C'est le troisième film de Bo Widerberg, toujours sous une certaine influence Nouvelle Vague : une séquence qui montre des visages comporte en voix-off le dialogue d'une autre séquence, l'histoire de la romance des personnages principaux est agrémentée de diverses réflexion sur le cinéma et sur l'art... La liaison amoureuse passée sera ensuite commentée avec le point de vue de l'épouse et du mari ayant été trompé avec une redéfinition du couple et de l'amitié. Et puis c'est dans ce film que figure l'une des plus magnifiques scènes de cinéma d'un baiser exalté.

Elvira Madigan (1967)


Un lieutenant de l'armée suédoise déserte son régiment pour une artiste de cirque danoise qui elle aussi a tout quitté pour lui. Les deux amants sont très amoureux, mais leur histoire est scandaleuse pour les autres : il y a un avis de recherche dans le journal, lui en tant que déserteur risque la prison...

Le film débute sur leur fuite très romantique, avec batifolages dans les champs à la campagne et dans une petite auberge : « emprunter le regard de l'autre, on a envie de voir et de sentir le monde comme la personne aimée, c'est ça l'amour, non ? » Mais ils ont été reconnus, il faut partir à nouveau, et les deux amants se retrouvent peu à peu sans aucune ressource.

Vivre d'amour et d'eau fraîche, de framboise et de champignons, ça ne dure qu'un temps et des scrupules surviennent. Faute d'argent et face aux difficultés de se cacher longtemps, il va falloir faire des choix... Le film Eliva Madigan est en compétition au Festival de Cannes 1967 où il vaut le Prix d'interprétation féminine à son actrice Pia Degermark.

Adalen 31 (1969)


Là encore, comme dans Joe Hill auquel il s'apparente, le ton léger et presque sensuel de la première partie du film contraste avec le sujet historique qu'il aborde : la répression dans le sang d'une grève d'ouvriers dans la région d'Andalen en 1931. C'est que le cinéaste, loin de réaliser un film social à suspense, choisit au contraire de s'attacher aux pas de ceux dont on sait dès le départ qu'ils seront confrontés à la tragédie finale.
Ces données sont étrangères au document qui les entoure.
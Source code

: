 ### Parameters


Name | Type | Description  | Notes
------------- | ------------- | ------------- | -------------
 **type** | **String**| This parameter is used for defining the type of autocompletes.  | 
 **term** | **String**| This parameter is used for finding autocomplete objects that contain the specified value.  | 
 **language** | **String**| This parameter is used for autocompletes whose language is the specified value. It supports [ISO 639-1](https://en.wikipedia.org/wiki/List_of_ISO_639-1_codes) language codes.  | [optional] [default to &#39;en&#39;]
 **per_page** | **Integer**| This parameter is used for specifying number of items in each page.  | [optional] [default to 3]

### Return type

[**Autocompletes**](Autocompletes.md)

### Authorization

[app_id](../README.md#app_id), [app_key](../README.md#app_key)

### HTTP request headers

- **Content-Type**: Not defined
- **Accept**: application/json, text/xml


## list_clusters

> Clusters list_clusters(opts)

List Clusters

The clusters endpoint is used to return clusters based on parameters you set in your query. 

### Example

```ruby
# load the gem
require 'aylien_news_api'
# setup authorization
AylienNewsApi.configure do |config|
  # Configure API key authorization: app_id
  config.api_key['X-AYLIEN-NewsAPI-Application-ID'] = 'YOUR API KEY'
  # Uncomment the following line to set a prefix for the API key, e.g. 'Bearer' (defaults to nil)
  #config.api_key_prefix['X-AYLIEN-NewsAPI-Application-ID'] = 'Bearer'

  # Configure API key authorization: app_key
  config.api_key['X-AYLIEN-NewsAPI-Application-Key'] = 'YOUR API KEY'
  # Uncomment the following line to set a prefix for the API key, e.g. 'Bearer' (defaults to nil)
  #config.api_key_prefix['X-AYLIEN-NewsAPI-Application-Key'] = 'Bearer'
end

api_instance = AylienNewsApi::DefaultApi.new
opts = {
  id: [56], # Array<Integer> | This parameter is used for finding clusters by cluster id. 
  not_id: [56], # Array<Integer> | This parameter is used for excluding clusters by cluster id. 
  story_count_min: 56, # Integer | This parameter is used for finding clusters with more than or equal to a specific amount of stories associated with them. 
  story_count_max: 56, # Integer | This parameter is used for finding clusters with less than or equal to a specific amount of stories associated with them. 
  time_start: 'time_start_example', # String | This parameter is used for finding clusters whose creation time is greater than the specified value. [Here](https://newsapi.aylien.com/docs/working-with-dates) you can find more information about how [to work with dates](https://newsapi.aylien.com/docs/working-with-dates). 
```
Presque conçu comme une chronique estivale adolescente, Adalen 31 parle donc d'amitié, d'éveil des sens et d'insouciance joyeuse. Les jeunes héros du film aiment le jazz et la peinture (Renoir, à nouveau), le cinéma de genre et la simplicité d'un bon repas entre amis. On sent encore poindre dans les petits détails du récit le désir qu'avait Bo Widerberg de communiquer au public sa vision hédoniste des plaisir de la vie.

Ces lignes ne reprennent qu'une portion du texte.